Voici des extraits de ce bilan :
  • Nombre de meurtres non élucidés : 36
  • Nombre de personnes victimes d’exécutions extra-judiciaires, de tortures ou décédées en garde-à-vue : 12
  • Nombre de personnes torturées ou victimes de mauvais traitements : 142
  • Nombre de personnes placées en garde-à-vue : 8792
  • Nombre d’arrestations : 311
  • Nombre de villages/hameaux évacués de force ou incendiés : 1
  • Nombre d’organisations civiles, de partis politiques, d’organes de presses ou de centres culturels fermés : 81
  • Nombre de publications interdites : 161
  • Nombre de prisonniers d’opinion : 101


L’ARMÉE TURQUE ACCEPTE LE PRINCIPE DE PRENDRE LA TÊTE DE LA FORCE INTERNATIONALE EN AFGHANISTAN


L'armée turque a, le 1er avril, annoncé qu’après de longues négociations avec les Etats-Unis et la Grande-Bretagne, la Turquie a accepté le principe de prendre la tête de la Force internationale d'assistance à la sécurité (ISAF) déployée en Afghanistan.
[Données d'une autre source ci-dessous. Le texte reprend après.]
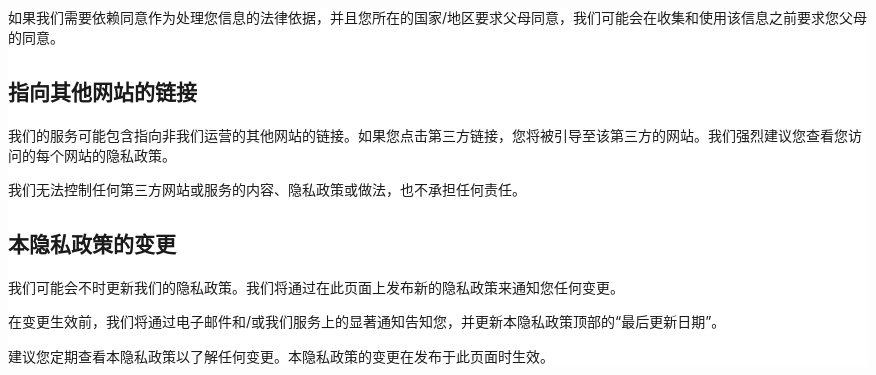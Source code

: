 如果我们需要依赖同意作为处理您信息的法律依据，并且您所在的国家/地区要求父母同意，我们可能会在收集和使用该信息之前要求您父母的同意。

## 指向其他网站的链接
我们的服务可能包含指向非我们运营的其他网站的链接。如果您点击第三方链接，您将被引导至该第三方的网站。我们强烈建议您查看您访问的每个网站的隐私政策。

我们无法控制任何第三方网站或服务的内容、隐私政策或做法，也不承担任何责任。

## 本隐私政策的变更
我们可能会不时更新我们的隐私政策。我们将通过在此页面上发布新的隐私政策来通知您任何变更。

在变更生效前，我们将通过电子邮件和/或我们服务上的显著通知告知您，并更新本隐私政策顶部的“最后更新日期”。

建议您定期查看本隐私政策以了解任何变更。本隐私政策的变更在发布于此页面时生效。



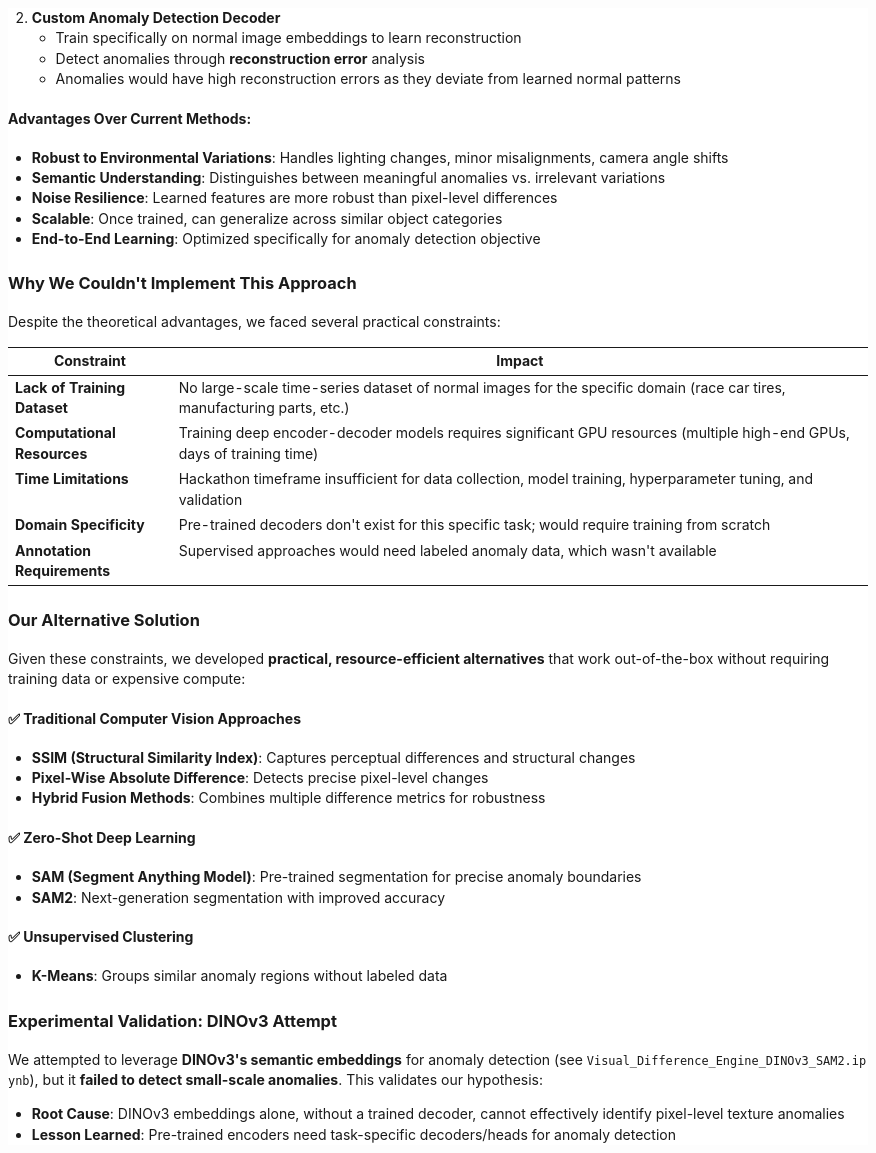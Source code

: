 2. **Custom Anomaly Detection Decoder**
   - Train specifically on normal image embeddings to learn reconstruction
   - Detect anomalies through **reconstruction error** analysis
   - Anomalies would have high reconstruction errors as they deviate from learned normal patterns

#### Advantages Over Current Methods:
- **Robust to Environmental Variations**: Handles lighting changes, minor misalignments, camera angle shifts
- **Semantic Understanding**: Distinguishes between meaningful anomalies vs. irrelevant variations
- **Noise Resilience**: Learned features are more robust than pixel-level differences
- **Scalable**: Once trained, can generalize across similar object categories
- **End-to-End Learning**: Optimized specifically for anomaly detection objective

### Why We Couldn't Implement This Approach

Despite the theoretical advantages, we faced several practical constraints:

| Constraint | Impact |
|------------|--------|
| **Lack of Training Dataset** | No large-scale time-series dataset of normal images for the specific domain (race car tires, manufacturing parts, etc.) |
| **Computational Resources** | Training deep encoder-decoder models requires significant GPU resources (multiple high-end GPUs, days of training time) |
| **Time Limitations** | Hackathon timeframe insufficient for data collection, model training, hyperparameter tuning, and validation |
| **Domain Specificity** | Pre-trained decoders don't exist for this specific task; would require training from scratch |
| **Annotation Requirements** | Supervised approaches would need labeled anomaly data, which wasn't available |

### Our Alternative Solution

Given these constraints, we developed **practical, resource-efficient alternatives** that work out-of-the-box without requiring training data or expensive compute:

#### ✅ Traditional Computer Vision Approaches
- **SSIM (Structural Similarity Index)**: Captures perceptual differences and structural changes
- **Pixel-Wise Absolute Difference**: Detects precise pixel-level changes
- **Hybrid Fusion Methods**: Combines multiple difference metrics for robustness

#### ✅ Zero-Shot Deep Learning
- **SAM (Segment Anything Model)**: Pre-trained segmentation for precise anomaly boundaries
- **SAM2**: Next-generation segmentation with improved accuracy

#### ✅ Unsupervised Clustering
- **K-Means**: Groups similar anomaly regions without labeled data

### Experimental Validation: DINOv3 Attempt

We attempted to leverage **DINOv3's semantic embeddings** for anomaly detection (see `Visual_Difference_Engine_DINOv3_SAM2.ipynb`), but it **failed to detect small-scale anomalies**. This validates our hypothesis:

- **Root Cause**: DINOv3 embeddings alone, without a trained decoder, cannot effectively identify pixel-level texture anomalies
- **Lesson Learned**: Pre-trained encoders need task-specific decoders/heads for anomaly detection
La Turquie avait exigé des garanties sur un soutien financier, une participation continue des autres pays de l'OTAN dans la mission et des restrictions sur le mandat géographique de l'ISAF. Le ministre Yilmaz Karakoyunlu, porte-parole du gouvernement turc, a déclaré après une réunion du gouvernement qu'une aide de 228 millions de dollars (260 millions d'euros), que l'administration Bush compte soumettre à l'approbation du Congrès, devrait suffire à aider la Turquie à faire face au coût de la mission. Ankara a également demandé aux Etats-Unis de lui fournir des avions cargo et à la Grande-Bretagne de laisser, après son départ, certaines des installations qu'elle a mises en place dans la région de Kaboul pour les membres de la force.
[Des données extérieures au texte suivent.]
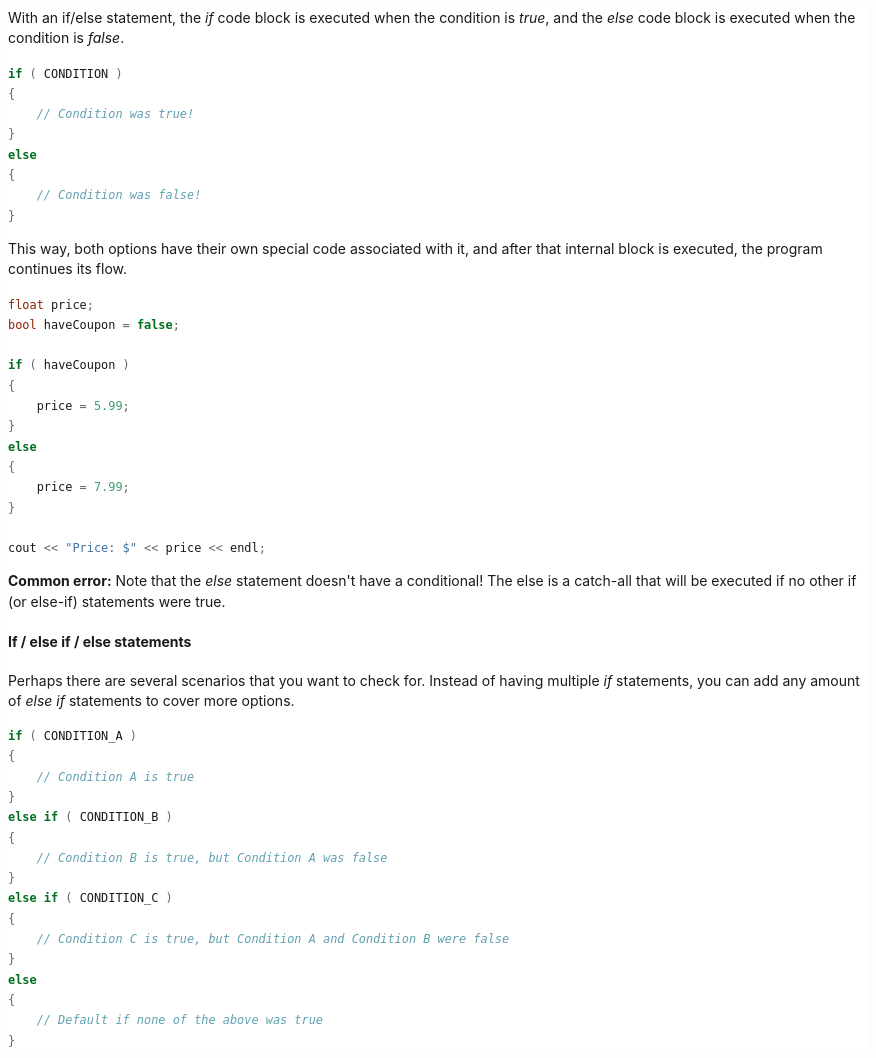 With an if/else statement, the *if* code block is executed when the
condition is *true*, and the *else* code block is executed when the
condition is *false*.

```c++
if ( CONDITION )
{
    // Condition was true!
}
else
{
    // Condition was false!
}
```

This way, both options have their own special code associated with it,
and after that internal block is executed, the program continues its flow.

```c++
float price;
bool haveCoupon = false;

if ( haveCoupon )
{
    price = 5.99;
}
else
{
    price = 7.99;
}

cout << "Price: $" << price << endl;
```


**Common error:** Note that the *else* statement doesn't have a conditional!
The else is a catch-all that will be executed if no other if (or else-if) statements
were true.




#### If / else if / else statements

Perhaps there are several scenarios that you want to check for.
Instead of having multiple *if* statements, you can add any amount of
*else if* statements to cover more options.

```c++
if ( CONDITION_A )
{
    // Condition A is true
}
else if ( CONDITION_B )
{
    // Condition B is true, but Condition A was false
}
else if ( CONDITION_C )
{
    // Condition C is true, but Condition A and Condition B were false
}
else
{
    // Default if none of the above was true
}
```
Le Premier ministre afghan par intérim Hamid Karzai est arrivé le 4 avril à Ankara pour discuter du passage de relais et des efforts turcs pour la reconstruction de l'Afghanistan. Londres souhaite laisser le commandement de l'ISAF à la fin avril, avant l'expiration du mandat de la force en juin. La Turquie, seul pays musulman à participer à l'ISAF, a déjà 267 hommes dans la force.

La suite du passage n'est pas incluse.